What is needed is an exact reproduction of the lines in the records below, starting at the line with "Accessible Online Gaming**" and ending at the line with "<!-- To enable", both included, and nothing else; pictures stay out.

──────────

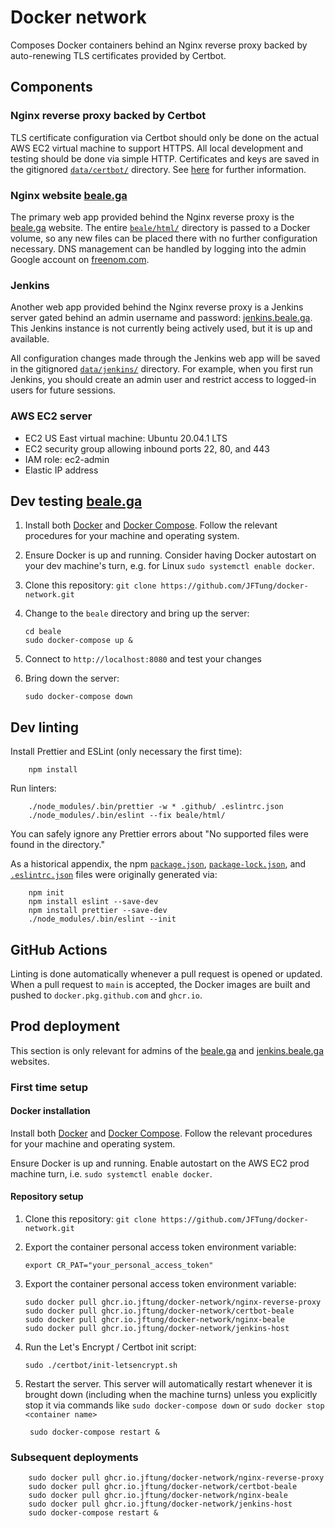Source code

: # Docker network

Composes Docker containers behind an Nginx reverse proxy backed by
auto-renewing TLS certificates provided by Certbot.

## Components

### Nginx reverse proxy backed by Certbot

TLS certificate configuration via Certbot should only be done on the actual AWS
EC2 virtual machine to support HTTPS. All local development and testing should
be done via simple HTTP. Certificates and keys are saved in the gitignored
[`data/certbot/`](data/certbot/) directory. See [here](certbot/certbot.md)
for further information.

### Nginx website [beale.ga](https://beale.ga)

The primary web app provided behind the Nginx reverse proxy is the
[beale.ga](https://beale.ga) website. The entire
[`beale/html/`](beale/html/) directory is passed to a Docker volume, so
any new files can be placed there with no further configuration necessary. DNS
management can be handled by logging into the admin Google account on
[freenom.com](https://freenom.com).

### Jenkins

Another web app provided behind the Nginx reverse proxy is a Jenkins server
gated behind an admin username and password:
[jenkins.beale.ga](https://jenkins.beale.ga). This Jenkins instance is not
currently being actively used, but it is up and available.

All configuration changes made through the Jenkins web app will be saved in the
gitignored [`data/jenkins/`](data/jenkins/) directory. For example, when
you first run Jenkins, you should create an admin user and restrict access to
logged-in users for future sessions.

### AWS EC2 server

- EC2 US East virtual machine: Ubuntu 20.04.1 LTS
- EC2 security group allowing inbound ports 22, 80, and 443
- IAM role: ec2-admin
- Elastic IP address

## Dev testing [beale.ga](https://beale.ga)

1.  Install both [Docker](https://docs.docker.com/get-docker/) and
    [Docker Compose](https://docs.docker.com/compose/install/). Follow the
    relevant procedures for your machine and operating system.

2.  Ensure Docker is up and running. Consider having Docker autostart on your
    dev machine's turn, e.g. for Linux `sudo systemctl enable docker`.

3.  Clone this repository: `git clone https://github.com/JFTung/docker-network.git`

4.  Change to the `beale` directory and bring up the server:

        cd beale
        sudo docker-compose up &

5.  Connect to `http://localhost:8080` and test your changes

6.  Bring down the server:

        sudo docker-compose down

## Dev linting

Install Prettier and ESLint (only necessary the first time):

        npm install

Run linters:

        ./node_modules/.bin/prettier -w * .github/ .eslintrc.json
        ./node_modules/.bin/eslint --fix beale/html/

You can safely ignore any Prettier errors about "No supported files were found
in the directory."

As a historical appendix, the npm [`package.json`](package.json),
[`package-lock.json`](package-lock.json), and
[`.eslintrc.json`](.eslintrc.json) files were originally generated via:

        npm init
        npm install eslint --save-dev
        npm install prettier --save-dev
        ./node_modules/.bin/eslint --init

## GitHub Actions

Linting is done automatically whenever a pull request is opened or updated.
When a pull request to `main` is accepted, the Docker images are built and
pushed to `docker.pkg.github.com` and `ghcr.io`.

## Prod deployment

This section is only relevant for admins of the [beale.ga](https://beale.ga)
and [jenkins.beale.ga](https://jenkins.beale.ga) websites.

### First time setup

#### Docker installation

Install both [Docker](https://docs.docker.com/get-docker/) and
[Docker Compose](https://docs.docker.com/compose/install/). Follow the relevant
procedures for your machine and operating system.

Ensure Docker is up and running. Enable autostart on the AWS EC2 prod machine
turn, i.e. `sudo systemctl enable docker`.

#### Repository setup

1.  Clone this repository: `git clone https://github.com/JFTung/docker-network.git`

2.  Export the container personal access token environment variable:

        export CR_PAT="your_personal_access_token"

3.  Export the container personal access token environment variable:

        sudo docker pull ghcr.io.jftung/docker-network/nginx-reverse-proxy
        sudo docker pull ghcr.io.jftung/docker-network/certbot-beale
        sudo docker pull ghcr.io.jftung/docker-network/nginx-beale
        sudo docker pull ghcr.io.jftung/docker-network/jenkins-host

4.  Run the Let's Encrypt / Certbot init script:

        sudo ./certbot/init-letsencrypt.sh

5.  Restart the server. This server will automatically restart whenever it is
    brought down (including when the machine turns) unless you explicitly stop
    it via commands like `sudo docker-compose down` or `sudo docker stop <container name>`

         sudo docker-compose restart &

### Subsequent deployments

        sudo docker pull ghcr.io.jftung/docker-network/nginx-reverse-proxy
        sudo docker pull ghcr.io.jftung/docker-network/certbot-beale
        sudo docker pull ghcr.io.jftung/docker-network/nginx-beale
        sudo docker pull ghcr.io.jftung/docker-network/jenkins-host
        sudo docker-compose restart &
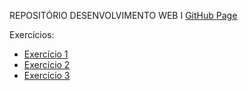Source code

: REPOSITÓRIO DESENVOLVIMENTO WEB I
[GitHub Page](https://lucianobruno1.github.io/DSWI/)

Exercícios:
  <ul>
      <li>
        <a href= "https://lucianobruno1.github.io/DSWI/Exercicio1/home.html"> Exercício 1</a>
      </li>
      <li>
        <a href = "https://lucianobruno1.github.io/DSWI/exercicio2/conta.html"> Exercício 2 </a>
      </li>
      <li>
        <a href = "https://lucianobruno1.github.io/DSWI/exercicio3/home.html"> Exercício 3 </a>
      </li>
  </ul>
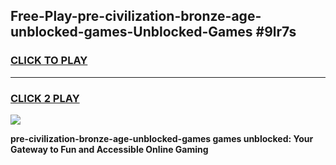 
## Free-Play-pre-civilization-bronze-age-unblocked-games-Unblocked-Games #9lr7s
<h3>
<a href="https://news.freeplayer.one?title=pre-civilization-bronze-age-unblocked-games&ref=8M">CLICK TO PLAY</a></h3>
<hr>

<h3>
<a href="https://news.freeplayer.one?title=pre-civilization-bronze-age-unblocked-games&ref=8M">CLICK 2 PLAY</a>
  
</h3>

<a href="https://news.freeplayer.one?title=pre-civilization-bronze-age-unblocked-games&ref=8M"><img src="https://clearcache.store/games.png"></a>


**pre-civilization-bronze-age-unblocked-games games unblocked: Your Gateway to Fun and Accessible Online Gaming**
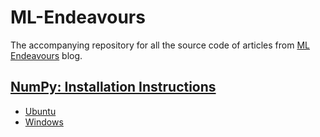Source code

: # ML-Endeavours
The accompanying repository for all the source code of articles from [ML Endeavours](http://mlendeavours.wordpress.com) blog.

## [NumPy: Installation Instructions](https://github.com/IAmSuyogJadhav/ML-Endeavours/tree/master/Get%20NumPy%20up%20and%20running)
- [Ubuntu](https://github.com/IAmSuyogJadhav/ML-Endeavours/tree/master/Get%20NumPy%20up%20and%20running/Ubuntu.sh)
- [Windows](https://github.com/IAmSuyogJadhav/ML-Endeavours/tree/master/Get%20NumPy%20up%20and%20running/Windows.bat)
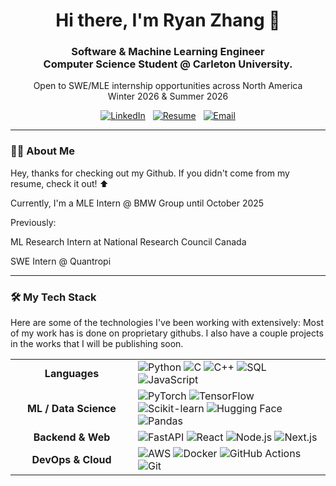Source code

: <div align="center">
  <!-- To enable the header, upload header.png to an 'assets' folder and remove the comment tags below -->
  <!-- <img src="https://raw.githubusercontent.com/rytuph/rytuph/main/assets/header.png" alt="Ryan Zhang - Software & Machine Learning Engineer" width="800"/> -->
  <h1>Hi there, I'm Ryan Zhang 👋</h1>
  <h3>Software & Machine Learning Engineer<br>Computer Science Student @ Carleton University.</h3>
  <p>Open to SWE/MLE internship opportunities across North America<br>Winter 2026 & Summer 2026</p>
  
  <p align="center">
    <a href="https://linkedin.com/in/ryanzhang-link" target="_blank" rel="noopener noreferrer"><img src="https://img.shields.io/badge/LinkedIn-0077B5?style=for-the-badge&logo=linkedin&logoColor=white" alt="LinkedIn"></a>
     
    <a href="https://raw.githack.com/rytuph/rytuph/main/Ryan_Zhang_Resume.pdf" target="_blank" rel="noopener noreferrer"><img src="https://img.shields.io/badge/Resume-4A4A4A?style=for-the-badge&logo=read-the-docs&logoColor=white" alt="Resume"></a>
     
    <a href="mailto:cs.ryanzhang@gmail.com"><img src="https://img.shields.io/badge/Gmail-D14836?style=for-the-badge&logo=gmail&logoColor=white" alt="Email"></a>
  </p>
</div>

---

### 👨‍💻 About Me

Hey, thanks for checking out my Github. If you didn't come from my resume, check it out! ⬆️

Currently, I'm a MLE Intern @ BMW Group until October 2025

Previously:

ML Research Intern at National Research Council Canada

SWE Intern @ Quantropi

---

### 🛠️ My Tech Stack

Here are some of the technologies I've been working with extensively:
Most of my work has is done on proprietary githubs. I also have a couple projects in the works that I will be publishing soon.

<table>
  <tr>
    <td align="center" width="180"><strong>Languages</strong></td>
    <td>
      <img src="https://img.shields.io/badge/Python-3776AB?style=for-the-badge&logo=python&logoColor=white" alt="Python"/>
      <img src="https://img.shields.io/badge/C-A8B9CC?style=for-the-badge&logo=c&logoColor=white" alt="C"/>
      <img src="https://img.shields.io/badge/C%2B%2B-00599C?style=for-the-badge&logo=c%2B%2B&logoColor=white" alt="C++"/>
      <img src="https://img.shields.io/badge/SQL-4479A1?style=for-the-badge&logo=postgresql&logoColor=white" alt="SQL"/>
      <img src="https://img.shields.io/badge/JavaScript-F7DF1E?style=for-the-badge&logo=javascript&logoColor=black" alt="JavaScript"/>
    </td>
  </tr>
  <tr>
    <td align="center"><strong>ML / Data Science</strong></td>
    <td>
      <img src="https://img.shields.io/badge/PyTorch-EE4C2C?style=for-the-badge&logo=pytorch&logoColor=white" alt="PyTorch"/>
      <img src="https://img.shields.io/badge/TensorFlow-FF6F00?style=for-the-badge&logo=tensorflow&logoColor=white" alt="TensorFlow"/>
      <img src="https://img.shields.io/badge/scikit--learn-F7931E?style=for-the-badge&logo=scikit-learn&logoColor=white" alt="Scikit-learn"/>
      <img src="https://img.shields.io/badge/Hugging%20Face-FFD21E?style=for-the-badge&logo=huggingface&logoColor=black" alt="Hugging Face"/>
      <img src="https://img.shields.io/badge/Pandas-150458?style=for-the-badge&logo=pandas&logoColor=white" alt="Pandas"/>
    </td>
  </tr>
  <tr>
    <td align="center"><strong>Backend & Web</strong></td>
    <td>
      <img src="https://img.shields.io/badge/FastAPI-009688?style=for-the-badge&logo=fastapi&logoColor=white" alt="FastAPI"/>
      <img src="https://img.shields.io/badge/React-20232A?style=for-the-badge&logo=react&logoColor=61DAFB" alt="React"/>
      <img src="https://img.shields.io/badge/Node.js-339933?style=for-the-badge&logo=node.js&logoColor=white" alt="Node.js"/>
      <img src="https://img.shields.io/badge/Next.js-000000?style=for-the-badge&logo=next.js&logoColor=white" alt="Next.js"/>
    </td>
  </tr>
  <tr>
    <td align="center"><strong>DevOps & Cloud</strong></td>
    <td>
      <img src="https://img.shields.io/badge/Amazon%20AWS-232F3E?style=for-the-badge&logo=amazon-aws&logoColor=white" alt="AWS"/>
      <img src="https://img.shields.io/badge/Docker-2496ED?style=for-the-badge&logo=docker&logoColor=white" alt="Docker"/>
      <img src="https://img.shields.io/badge/GitHub%20Actions-2088FF?style=for-the-badge&logo=github-actions&logoColor=white" alt="GitHub Actions"/>
      <img src="https://img.shields.io/badge/Git-F05032?style=for-the-badge&logo=git&logoColor=white" alt="Git"/>
    </td>
  </tr>
</table>
<!-- 
---

### 🚀 My Featured Projects

Here are a few projects I'm particularly proud of. They showcase my ability to build complete, end-to-end solutions.

| Project                                      | Description                                                                                                                                  | Technologies Used                                             |
| -------------------------------------------- | -------------------------------------------------------------------------------------------------------------------------------------------- | ------------------------------------------------------------- |
| **🏆 Touchless Interface**<br/>[🔗 Devpost][1] | **Winner of uOttaHacks Overall & other categories.** Built a gesture and voice interface using ML to reduce contact in high-risk settings. Features a secure AWS backend for real-time analytics. | `Python` `OpenCV` `Mediapipe` `AWS` `IAM` `API Gateway` `Flask` `DynamoDB` |
| **🏆 SQLidify**<br/>[🔗 Devpost][2]         | **Winner of McGill Hacks Cohere Challenge.** A full-stack SQL injection detector powered by a fine-tuned Cohere LLM, achieving 92% accuracy. Includes a classification pipeline and a user-facing review interface. | `Python` `Flask` `Cohere` `LLM` `React` `JavaScript`        |

[1]: https://devpost.com/software/touchless-g72ten
[2]: https://devpost.com/software/sqlidify-10i4zl

---

### 📊 My GitHub Stats

<div align="center">
  <img src="https://github-readme-stats.vercel.app/api?username=rytuph&show_icons=true&theme=tokyonight&include_all_commits=true&count_private=true" alt="rytuph's GitHub Stats"/>
  <br/>
  <img src="https://github-readme-stats.vercel.app/api/top-langs/?username=rytuph&layout=compact&langs_count=8&theme=tokyonight" alt="rytuph's Top Languages"/>
</div>

---
-->
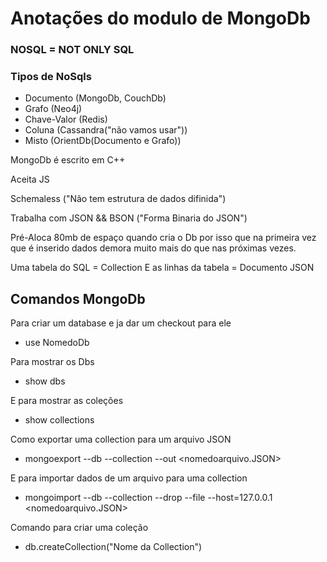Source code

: # Anotações do modulo de MongoDb

### NOSQL = NOT ONLY SQL

### Tipos de NoSqls

* Documento (MongoDb, CouchDb)
* Grafo (Neo4j)
* Chave-Valor (Redis)
* Coluna (Cassandra("não vamos usar"))
* Misto (OrientDb(Documento e Grafo))

MongoDb é escrito em C++

Aceita JS

Schemaless ("Não tem estrutura de dados difinida")

Trabalha com JSON && BSON ("Forma Binaria do JSON")

Pré-Aloca 80mb de espaço quando cria o Db por isso que na primeira vez que é inserido dados demora muito mais do que nas próximas vezes.

Uma tabela do SQL = Collection E as linhas da tabela = Documento JSON

## Comandos MongoDb
Para criar um database e ja dar um checkout para ele 

* use NomedoDb

Para mostrar os Dbs 

* show dbs

E para mostrar as coleções

* show collections

Como exportar uma collection para um arquivo JSON

* mongoexport --db <nomeDB> --collection <nomedacollection> --out <nomedoarquivo.JSON>

E para importar dados de um arquivo para uma collection

* mongoimport --db <nomeDb> --collection <nomedacollection> --drop --file --host=127.0.0.1 <nomedoarquivo.JSON>

Comando para criar uma coleção

* db.createCollection("Nome da Collection")


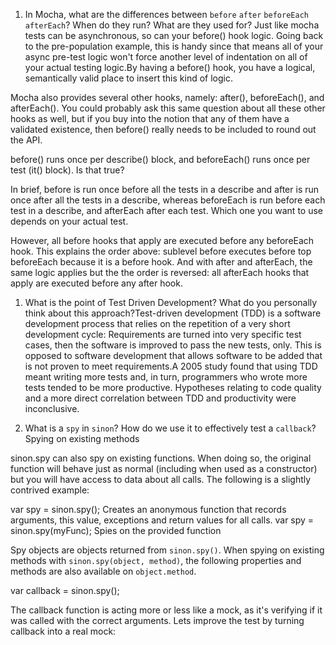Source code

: 1. In Mocha, what are the differences between `before` `after` `beforeEach` `afterEach`? When do they run? What are they used for?
Just like mocha tests can be asynchronous, so can your before() hook logic. Going back to the pre-population example, this is handy since that means all of your async pre-test logic won't force another level of indentation on all of your actual testing logic.By having a before() hook, you have a logical, semantically valid place to insert this kind of logic.

Mocha also provides several other hooks, namely: after(), beforeEach(), and afterEach(). You could probably ask this same question about all these other hooks as well, but if you buy into the notion that any of them have a validated existence, then before() really needs to be included to round out the API.

before() runs once per describe() block, and beforeEach() runs once per test (it() block). Is that true?

In brief, before is run once before all the tests in a describe and after is run once after all the tests in a describe, whereas beforeEach is run before each test in a describe, and afterEach after each test. Which one you want to use depends on your actual test.

However, all before hooks that apply are executed before any beforeEach hook. This explains the order above: sublevel before executes before top beforeEach because it is a before hook. And with after and afterEach, the same logic applies but the the order is reversed: all afterEach hooks that apply are executed before any after hook.


1. What is the point of Test Driven Development? What do you personally think about this approach?Test-driven development (TDD) is a software development process that relies on the repetition of a very short development cycle: Requirements are turned into very specific test cases, then the software is improved to pass the new tests, only. This is opposed to software development that allows software to be added that is not proven to meet requirements.A 2005 study found that using TDD meant writing more tests and, in turn, programmers who wrote more tests tended to be more productive. Hypotheses relating to code quality and a more direct correlation between TDD and productivity were inconclusive.

1. What is a `spy` in `sinon`? How do we use it to effectively test a `callback`?Spying on existing methods

sinon.spy can also spy on existing functions. When doing so, the original function will behave just as normal (including when used as a constructor) but you will have access to data about all calls. The following is a slightly contrived example:

var spy = sinon.spy();
Creates an anonymous function that records arguments, this value, exceptions and return values for all calls.
var spy = sinon.spy(myFunc);
Spies on the provided function

Spy objects are objects returned from `sinon.spy()`. When spying on existing methods with `sinon.spy(object, method)`, the following properties and methods are also available on `object.method`.

var callback = sinon.spy();

The callback function is acting more or less like a mock, as it's verifying if it was called with the correct arguments. Lets improve the test by turning callback into a real mock:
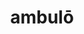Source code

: ---
title: ambulō
meaning: to walk
ch: [two, mt, mt1thru4, ss, ss1]
pos: verb
inf: ambulāre
secondppstem: ambul
infend: āre
conjugation: first
derivatives: amble, ambulatory
---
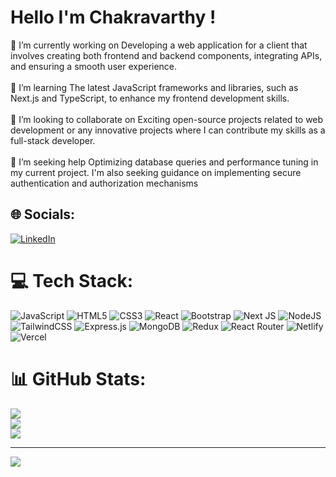 #                                                                          Hello I'm Chakravarthy !
🔭 I’m currently working on Developing a web application for a client that involves creating both frontend and backend components, integrating APIs, and ensuring a smooth user experience.<br><br>🌱 I’m learning The latest JavaScript frameworks and libraries, such as Next.js and TypeScript, to enhance my frontend development skills.<br><br>👯 I’m looking to collaborate on Exciting open-source projects related to web development or any innovative projects where I can contribute my skills as a full-stack developer.<br><br>🤝 I’m seeking help Optimizing database queries and performance tuning in my current project. I'm also seeking guidance on implementing secure authentication and authorization mechanisms


## 🌐 Socials:
[![LinkedIn](https://img.shields.io/badge/LinkedIn-%230077B5.svg?logo=linkedin&logoColor=white)](https://linkedin.com/in/https://www.linkedin.com/in/chakravarthy-e-732569248/) 

# 💻 Tech Stack:
![JavaScript](https://img.shields.io/badge/javascript-%23323330.svg?style=for-the-badge&logo=javascript&logoColor=%23F7DF1E) ![HTML5](https://img.shields.io/badge/html5-%23E34F26.svg?style=for-the-badge&logo=html5&logoColor=white) ![CSS3](https://img.shields.io/badge/css3-%231572B6.svg?style=for-the-badge&logo=css3&logoColor=white) ![React](https://img.shields.io/badge/react-%2320232a.svg?style=for-the-badge&logo=react&logoColor=%2361DAFB) ![Bootstrap](https://img.shields.io/badge/bootstrap-%23563D7C.svg?style=for-the-badge&logo=bootstrap&logoColor=white) ![Next JS](https://img.shields.io/badge/Next-black?style=for-the-badge&logo=next.js&logoColor=white) ![NodeJS](https://img.shields.io/badge/node.js-6DA55F?style=for-the-badge&logo=node.js&logoColor=white) ![TailwindCSS](https://img.shields.io/badge/tailwindcss-%2338B2AC.svg?style=for-the-badge&logo=tailwind-css&logoColor=white) ![Express.js](https://img.shields.io/badge/express.js-%23404d59.svg?style=for-the-badge&logo=express&logoColor=%2361DAFB) ![MongoDB](https://img.shields.io/badge/MongoDB-%234ea94b.svg?style=for-the-badge&logo=mongodb&logoColor=white) ![Redux](https://img.shields.io/badge/redux-%23593d88.svg?style=for-the-badge&logo=redux&logoColor=white) ![React Router](https://img.shields.io/badge/React_Router-CA4245?style=for-the-badge&logo=react-router&logoColor=white) ![Netlify](https://img.shields.io/badge/netlify-%23000000.svg?style=for-the-badge&logo=netlify&logoColor=#00C7B7) ![Vercel](https://img.shields.io/badge/vercel-%23000000.svg?style=for-the-badge&logo=vercel&logoColor=white)
# 📊 GitHub Stats:
![](https://github-readme-stats.vercel.app/api?username=chakravarthy-e&theme=radical&hide_border=false&include_all_commits=false&count_private=false)<br/>
![](https://github-readme-streak-stats.herokuapp.com/?user=chakravarthy-e&theme=radical&hide_border=false)<br/>
![](https://github-readme-stats.vercel.app/api/top-langs/?username=chakravarthy-e&theme=radical&hide_border=false&include_all_commits=false&count_private=false&layout=compact)

---
[![](https://visitcount.itsvg.in/api?id=chakravarthy-e&icon=0&color=0)](https://visitcount.itsvg.in)

<!-- Proudly created with GPRM ( https://gprm.itsvg.in ) -->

──────────

Written response:
**pre-civilization-bronze-age-unblocked-games games unblocked: Your Gateway to Fun and Accessible Online Gaming**
Source code

: # ML-Endeavours
The accompanying repository for all the source code of articles from [ML Endeavours](http://mlendeavours.wordpress.com) blog.

## [NumPy: Installation Instructions](https://github.com/IAmSuyogJadhav/ML-Endeavours/tree/master/Get%20NumPy%20up%20and%20running)
- [Ubuntu](https://github.com/IAmSuyogJadhav/ML-Endeavours/tree/master/Get%20NumPy%20up%20and%20running/Ubuntu.sh)
- [Windows](https://github.com/IAmSuyogJadhav/ML-Endeavours/tree/master/Get%20NumPy%20up%20and%20running/Windows.bat)
Source code

: <div align="center">
  <!-- To enable the header, upload header.png to an 'assets' folder and remove the comment tags below -->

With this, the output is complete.